Logo

dev-resources.site

for different kinds of informations.

The Adventures of Blink S2e9: Gathering Metrics with Prometheus and Grafana

Published at
11/7/2024
Categories
monitoring
flask
python
devops
Author
Ben Link
Categories
4 categories in total
monitoring
open
flask
open
python
open
devops
open
The Adventures of Blink S2e9: Gathering Metrics with Prometheus and Grafana

Hey friends, and welcome to the next Adventure of Blink! If you've been following along, we've done a ton of cool stuff this season:

  • We learned about Docker
  • We configured a MongoDB (in a Docker container with persistent storage)
  • We made a Flask API for the database (also in a Docker container)
  • We've explored Test-Driven Development practices with PyTest
  • We made our tests run every time we commit to our repository using GitHub Actions
  • We created a graphical interface for our program using Tkinter
  • We scanned our project for security vulnerabilities using Snyk

...suffice to say, we've been really busy. But we're not through yet! Today we're covering another oft-overlooked topic:

Observability!

Observability is a core component of the DevOps mindset... because it's a place where Dev and Ops can easily interact. Ops is usually on the receiving end of support tickets and user complaints... but it's hard to diagnose something like "the application is slow!" without firm evidence of what happened. But if your developers aren't considering metrics and observability behavior when they're coding, you're not going to have those metrics for Ops to confirm a user's complaint.

TL/DR: Youtube

When to apply metrics

The answer to this is... as early as possible! Build metrics into your code while you're writing it, and become accustomed to using them throughout the development process.

Why are they important?

Using metrics in the development process ensures that you understand from the beginning how the application behaves. You'll want to consider things like load testing as you complete your work, ensuring that you see how your code behaves when there are lots of users running it at once.

How metrics are created

We're going to introduce two products to our application environment: Prometheus and Grafana.
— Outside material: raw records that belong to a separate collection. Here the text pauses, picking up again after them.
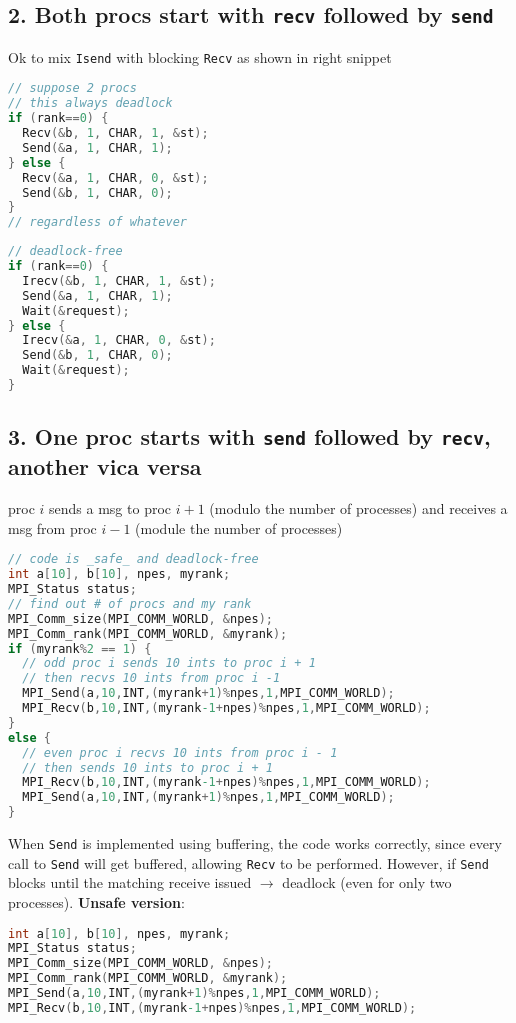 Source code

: \subsection*{2. Both procs start with \texttt{recv} followed by \texttt{send}}
Ok to mix \texttt{Isend} with blocking \texttt{Recv} as shown in right snippet\\
\begin{minipage}{0.5\linewidth}
\begin{lstlisting}[language=C,xleftmargin=2pt]
// suppose 2 procs
// this always deadlock
if (rank==0) {
  Recv(&b, 1, CHAR, 1, &st);
  Send(&a, 1, CHAR, 1);
} else {
  Recv(&a, 1, CHAR, 0, &st);
  Send(&b, 1, CHAR, 0);
}
// regardless of whatever
\end{lstlisting}
\end{minipage}
\begin{minipage}{0.5\linewidth}
\begin{lstlisting}[language=C,xleftmargin=2pt]
// deadlock-free
if (rank==0) {
  Irecv(&b, 1, CHAR, 1, &st);
  Send(&a, 1, CHAR, 1);
  Wait(&request);
} else {
  Irecv(&a, 1, CHAR, 0, &st);
  Send(&b, 1, CHAR, 0);
  Wait(&request);
}
\end{lstlisting}
\end{minipage}

% 
\subsection*{3. One proc starts with \texttt{send} followed by \texttt{recv}, another vica versa}
proc $i$ sends a msg to proc $i+1$ (modulo the number of processes) and receives a msg from proc $i-1$ (module the number of processes)
\begin{lstlisting}[language=C,xleftmargin=2pt,xrightmargin=0pt]
// code is _safe_ and deadlock-free
int a[10], b[10], npes, myrank;
MPI_Status status;
// find out # of procs and my rank
MPI_Comm_size(MPI_COMM_WORLD, &npes);
MPI_Comm_rank(MPI_COMM_WORLD, &myrank);
if (myrank%2 == 1) {
  // odd proc i sends 10 ints to proc i + 1
  // then recvs 10 ints from proc i -1
  MPI_Send(a,10,INT,(myrank+1)%npes,1,MPI_COMM_WORLD);
  MPI_Recv(b,10,INT,(myrank-1+npes)%npes,1,MPI_COMM_WORLD);
}
else {
  // even proc i recvs 10 ints from proc i - 1
  // then sends 10 ints to proc i + 1
  MPI_Recv(b,10,INT,(myrank-1+npes)%npes,1,MPI_COMM_WORLD);
  MPI_Send(a,10,INT,(myrank+1)%npes,1,MPI_COMM_WORLD);
}
\end{lstlisting}
When \texttt{Send} is implemented using buffering, the code works correctly, since every call to \texttt{Send} will get buffered, allowing \texttt{Recv} to be performed. However, if \texttt{Send} blocks until the matching receive issued $\rightarrow$ deadlock (even for only two processes). \textbf{Unsafe version}:
\begin{lstlisting}[language=C,xleftmargin=2pt,xrightmargin=0pt]
int a[10], b[10], npes, myrank;
MPI_Status status;
MPI_Comm_size(MPI_COMM_WORLD, &npes);
MPI_Comm_rank(MPI_COMM_WORLD, &myrank);
MPI_Send(a,10,INT,(myrank+1)%npes,1,MPI_COMM_WORLD);
MPI_Recv(b,10,INT,(myrank-1+npes)%npes,1,MPI_COMM_WORLD);
\end{lstlisting}
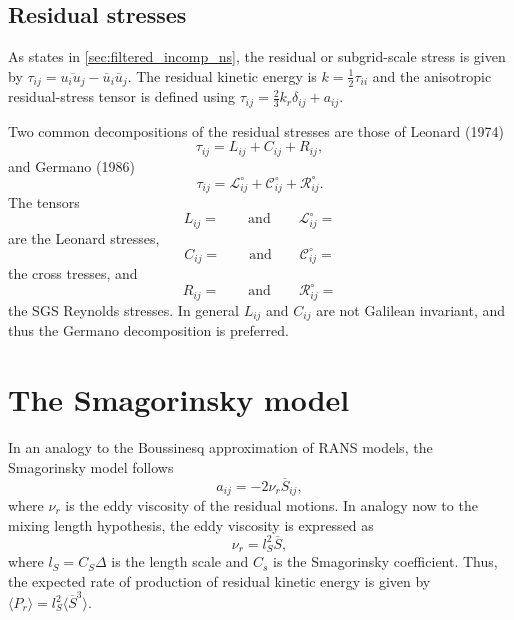 \documentclass[oneside,a4paper,11pt]{report}
\newcommand{\rs}{\tau}          %
\newcommand{\ars}{a}            %
\newcommand{\ures}{\overline{u}}
\begin{document}
\subsection{Residual stresses}
As states in \cref{sec:filtered_incomp_ns}, the residual or subgrid-scale stress is given by $\rs_{ij} = \overline{ u_i u_j} - \ures_i \ures_j$. The residual kinetic energy is $k = \frac{1}{2} \rs_{ii}$ and the anisotropic residual-stress tensor is defined using $\rs_{ij} = \frac{2}{3} k_r \delta_{ij} + \ars_{ij}$.

Two common decompositions of the residual stresses are those of Leonard (1974)
\begin{equation}
\rs_{ij} = L_{ij} + C_{ij} + R_{ij},
\end{equation}
and Germano (1986)
\begin{equation}
\rs_{ij} = \mathcal{L}^\circ_{ij} + \mathcal{C}^\circ_{ij} + \mathcal{R}^\circ_{ij}.
\end{equation}
The tensors 
\begin{equation}
L_{ij} = \qquad \text{and} \qquad \mathcal{L}^\circ_{ij} = 
\end{equation}
are the Leonard stresses, 
\begin{equation}
C_{ij} = \qquad \text{and} \qquad \mathcal{C}^\circ_{ij} = 
\end{equation}
the cross tresses, and 
\begin{equation}
R_{ij} = \qquad \text{and} \qquad \mathcal{R}^\circ_{ij} = 
\end{equation}
the SGS Reynolds stresses. In general $L_{ij}$ and $C_{ij}$ are not Galilean invariant, and thus the Germano decomposition is preferred.

\section{The Smagorinsky model}
In an analogy to the Boussinesq approximation of RANS models, the Smagorinsky model follows
\begin{equation}
a_{ij} = -2 \nu_r \overline{S}_{ij},
\end{equation}
where $\nu_r$ is the eddy viscosity of the residual motions. In analogy now to the mixing length hypothesis, the eddy viscosity is expressed as
\begin{equation}
\nu_r = l_S^2 \overline{S},
\end{equation}
where $l_S = C_S \Delta$ is the length scale and $C_s$ is the Smagorinsky coefficient. Thus, the expected rate of production of residual kinetic energy is given by $\langle P_r \rangle = l_S^2 \langle \overline{S}^3 \rangle$.
\end{document}

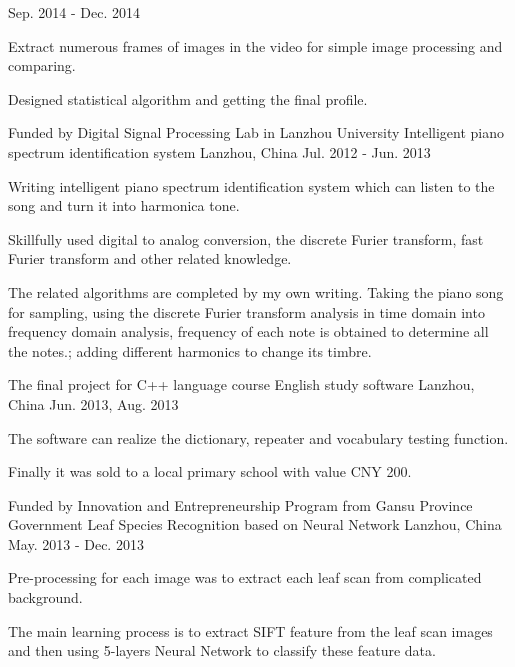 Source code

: \begin{cventries}
    {Sep. 2014 - Dec. 2014}
    {
      \begin{cvitems}
        \item {Extract numerous frames of images in the video for simple image processing and comparing.}
        \item {Designed statistical algorithm and getting the final profile.}
      \end{cvitems} 
    }
  \cventry
    {Funded by Digital Signal Processing Lab in Lanzhou University}
    {Intelligent piano spectrum identification system}
    {Lanzhou, China}
    {Jul. 2012 - Jun. 2013}
    {
      \begin{cvitems}
        \item {Writing intelligent piano spectrum identification system which can listen to the song and turn it into harmonica tone.}
        \item {Skillfully used digital to analog conversion, the discrete Furier transform, fast Furier transform and other related knowledge.}
        \item {The related algorithms are completed by my own writing. Taking the piano song for sampling, using the discrete Furier transform analysis in time domain into frequency domain analysis, frequency of each note is obtained to determine all the notes.; adding different harmonics to change its timbre.}
      \end{cvitems}
    }
  \cventry
    {The final project for C++ language course}
    {English study software}
    {Lanzhou, China}
    {Jun. 2013, Aug. 2013}
    {
      \begin{cvitems}
        \item {The software can realize the dictionary, repeater and vocabulary testing function.}
        \item {Finally it was sold to a local primary school with value CNY 200.}
      \end{cvitems}
    }
  \cventry
    {Funded by Innovation and Entrepreneurship Program from Gansu Province Government}
    {Leaf Species Recognition based on Neural Network}
    {Lanzhou, China}
    {May. 2013 - Dec. 2013}
    {
      \begin{cvitems}
        \item {Pre-processing for each image was to extract each leaf scan from complicated background.}
        \item {The main learning process is to extract SIFT feature from the leaf scan images and then using 5-layers Neural Network to classify these feature data.}
      \end{cvitems}
    }
\end{cventries}
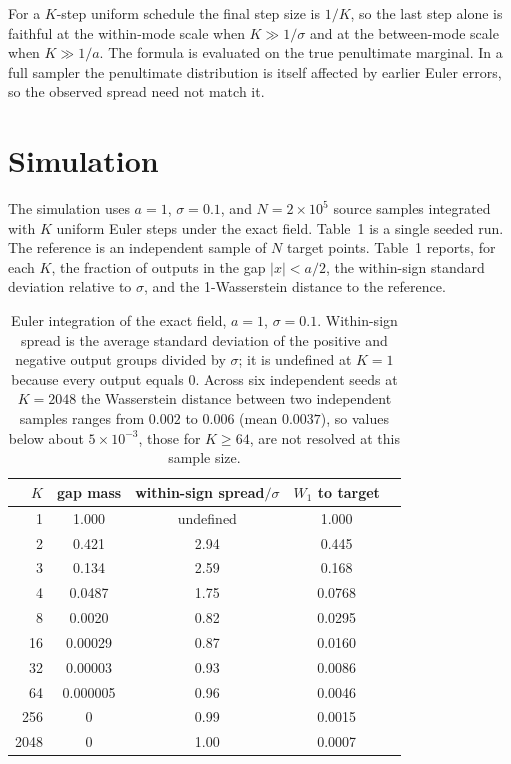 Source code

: \documentclass[11pt]{article}
\theoremstyle{definition}
\begin{document}
For a $K$-step uniform schedule the final step size is $1/K$, so the last step alone is faithful at the within-mode scale when $K\gg1/\sigma$ and at the between-mode scale when $K\gg1/a$. The formula is evaluated on the true penultimate marginal. In a full sampler the penultimate distribution is itself affected by earlier Euler errors, so the observed spread need not match it.

\section{Simulation}

The simulation uses $a=1$, $\sigma=0.1$, and $N=2\times10^5$ source samples integrated with $K$ uniform Euler steps under the exact field. Table~1 is a single seeded run. The reference is an independent sample of $N$ target points. Table~1 reports, for each $K$, the fraction of outputs in the gap $|x|<a/2$, the within-sign standard deviation relative to $\sigma$, and the 1-Wasserstein distance to the reference.

\begin{table}[t]
\centering
\caption{Euler integration of the exact field, $a=1$, $\sigma=0.1$. Within-sign spread is the average standard deviation of the positive and negative output groups divided by $\sigma$; it is undefined at $K=1$ because every output equals $0$. Across six independent seeds at $K=2048$ the Wasserstein distance between two independent samples ranges from $0.002$ to $0.006$ (mean $0.0037$), so values below about $5\times10^{-3}$, those for $K\ge64$, are not resolved at this sample size.}
\begin{tabular}{rcccc}
\toprule
$K$ & gap mass & within-sign spread$/\sigma$ & $W_1$ to target \\
\midrule
1    & 1.000   & undefined & 1.000 \\
2    & 0.421   & 2.94 & 0.445 \\
3    & 0.134   & 2.59 & 0.168 \\
4    & 0.0487  & 1.75 & 0.0768 \\
8    & 0.0020  & 0.82 & 0.0295 \\
16   & 0.00029 & 0.87 & 0.0160 \\
32   & 0.00003 & 0.93 & 0.0086 \\
64   & 0.000005 & 0.96 & 0.0046 \\
256  & 0 & 0.99 & 0.0015 \\
2048 & 0 & 1.00 & 0.0007 \\
\bottomrule
\end{tabular}
\end{table}
\end{document}

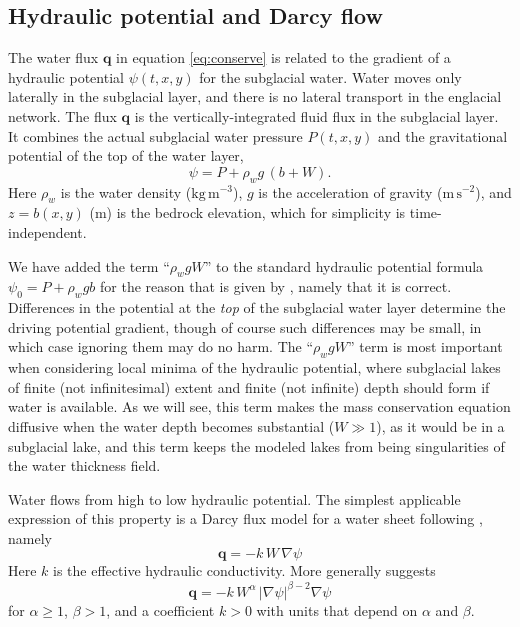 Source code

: \documentclass[11pt,final]{amsart}
\newcommand\bq{\mathbf{q}}
\newcommand{\grad}{\nabla}
\begin{document}
\subsection*{Hydraulic potential and Darcy flow}  The water flux $\bq$ in equation \eqref{eq:conserve} is related to the gradient of a hydraulic potential $\psi(t,x,y)$ for the subglacial water.  Water moves only laterally in the subglacial layer, and there is no lateral transport in the englacial network.  The flux $\bq$ is the vertically-integrated fluid flux in the subglacial layer.  It combines the actual subglacial water pressure $P(t,x,y)$ and the gravitational potential of the top of the water layer,
\begin{equation} \label{eq:potential}
\psi = P + \rho_w g\, (b+W).
\end{equation}
Here $\rho_w$ is the water density ($\text{kg}\,\text{m}^{-3}$), $g$ is the acceleration of gravity ($\text{m}\,\text{s}^{-2}$), and $z=b(x,y)$ ($\text{m}$) is the bedrock elevation, which for simplicity is time-independent.

We have added the term ``$\rho_w g W$'' to the standard hydraulic potential formula $\psi_0 = P + \rho_w g b$ \citep[for example]{Clarke05} for the reason that is given by \cite{Hewittetal2012}, namely that it is correct.  Differences in the potential at the \emph{top} of the subglacial water layer determine the driving potential gradient, though of course such differences may be small, in which case ignoring them may do no harm.  The  ``$\rho_w g W$'' term is most important when considering local minima of the hydraulic potential, where subglacial lakes of finite (not infinitesimal) extent and finite (not infinite) depth should form if water is available.  As we will see, this term makes the mass conservation equation diffusive when the water depth becomes substantial ($W\gg 1$), as it would be in a subglacial lake, and this term keeps the modeled lakes from being singularities of the water thickness field.

Water flows from high to low hydraulic potential.  The simplest applicable expression of this property is a Darcy flux model for a water sheet following \cite{Clarke05}, namely
\begin{equation}  \label{eq:fluxearly}
\bq = - k \,W\, \grad \psi
\end{equation}
Here $k$ is the effective hydraulic conductivity.  More generally \cite{Schoofetal2012} suggests
\begin{equation}  \label{eq:flux}
\bq = - k\, W^\alpha\, |\grad \psi|^{\beta-2} \grad \psi
\end{equation}
for $\alpha \ge 1$, $\beta>1$, and a coefficient $k>0$ with units that depend on $\alpha$ and $\beta$.
\end{document}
Prometheus is a collection mechanism for metrics that we establish in our code. It runs in a Docker container as part of our environment and listens for metrics to be sent by our code... yes, that means we have some code changes to make, but it should be pretty easy work.

What metrics are important to us?

In our Hangman game, there's not a lot of processing going on. As a result, adding metrics for the performance of the application itself? Probably not all that useful.

A place where metrics would be useful would be around the API calls. If anything's going to malfunction, it's going to be the data extraction code... after all, that's the place where multiple containers get involved and where data has to flow from one system to another seamlessly. So we'll add our metrics instrumentation to the API code.

Setting up the tools

First, let's add the Prometheus and Grafana containers to our docker-compose.yml file:

prometheus:
    image: prom/prometheus:latest
    volumes:
      # This prometheus.yml file we will create shortly 😉
      - ./prometheus.yml:/etc/prometheus/prometheus.yml
    ports:
      - "9090:9090"

  mongo-exporter:
    image: bitnami/mongodb-exporter:latest
    environment:
      # Note the name of our mongo container here
      MONGODB_URI: "mongodb://mongo:27017" 
    depends_on:
      - mongo

  grafana:
    image: grafana/grafana:latest
    ports:
      - "3000:3000"
    depends_on:
      - prometheus

Next, let's build the prometheus.yml file that establishes the configuration for Prometheus:

global:
  scrape_interval: 15s

scrape_configs:
  - job_name: 'flask-api'
    # We'll have to create a /metrics endpoint in the API...
    metrics_path: '/metrics'  # Endpoint from Flask app
    static_configs:
      # This target is our api container and port
      - targets: ['hangman-api:5001']

  - job_name: 'mongo'
    metrics_path: '/metrics'  # Endpoint for the MongoDB Exporter
    static_configs:
      - targets: ['mongo-exporter:9216']  # Default port for MongoDB Exporter

That leads us to make our code changes in the API:

from flask import Flask, jsonify, request
# Adding in prometheus_client to help us build the metrics additions
from prometheus_client import generate_latest, Counter
from prometheus_client import multiprocess, CollectorRegistry, Gauge, Histogram
from prometheus_client import multiprocess
from pymongo import MongoClient
from pymongo.errors import PyMongoError
from bson.objectid import ObjectId
from datetime import datetime
import os

app = Flask(__name__)

# MongoDB connection
mongo_uri = os.getenv("MONGO_URI_API")
db_name = os.getenv("DB_NAME")
collection_name = os.getenv("COLLECTION_NAME")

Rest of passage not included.